On the other hand, there are natural recommended supplements that have been proven to treat acne naturally such as:
  1. Bromelain: enzyme derived from pineapple with anti-inflammatory properties. Studies have shown to reduce symptoms of sinusitis.
  2. Echinacea: helps support immune function. It may also help prevent a cold from developing into sinusitis.
  3. Vitamin C: supports immune function and helps prevent oxidative damage to the lungs. Studies have shown to reduce the severity and duration of the common cold, which may reduce the likelihood of complications, such as sinusitis. 
  4. Aged garlic extract: contains antioxidant compounds that help support immune system. It has an antibacterial effect.
  5. American ginseng: helps to prevent and relieve colds and flu.
  6. Fish oils: as mentioned above, contain essential fatty acids that help reduce inflammation.
  7. N-acetyl cysteine (NAC): an amino acid derivative that helps break up mucus and clear the sinuses.
Dosages and recommendations must be established by your therapist, doctor or practitioner.

The sinusitis from a Chinese Medicine perspective

Sinusitis is closely associated with edematous obstruction of the sinus. Poor drainage of the sinus cavities makes swelling the sinus generating the inflammation. If it's not treated, then predisposes to infection, particularly by internal pathogens such as microorganisms.

In Traditional Chinese Medicine, either acute and chronic sinusitis are categorized as bi yuan, which means "deep source nasal congestion".

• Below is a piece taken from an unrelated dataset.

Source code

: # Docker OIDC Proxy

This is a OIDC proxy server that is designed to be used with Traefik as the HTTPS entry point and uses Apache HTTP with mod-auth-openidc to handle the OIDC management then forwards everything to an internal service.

The main cause of sinusitis is repeated external attack of wind-heat or wind-cold with previous Lung and Spleen Qi vacuity. As such, phlegm is produced.

Acupuncture and Herbal treatments are usually very effective. Dietary measures also have to be considered.

Cool and neutral foods should be slightly a larger amount than warming foods on the diet.

Cold and neutral foods might be as follows:
  • Fruits: watermelons, pears.
  • Vegetables: mung beans, radish, tomatoes.
  • Spices such as peppermint.
  • Grain: wheat.
Foods to avoid in case of sinusitis due to Wind-Heat invading the Lung:
  • Sour flavor (lemon).
  • Alcoholic beverages.
  • Very fatty dishes.
  • Diary products.
  • Poultry.
  • Foods with hot and warm nature.
  • Raw, boiled or steamed cooking methods.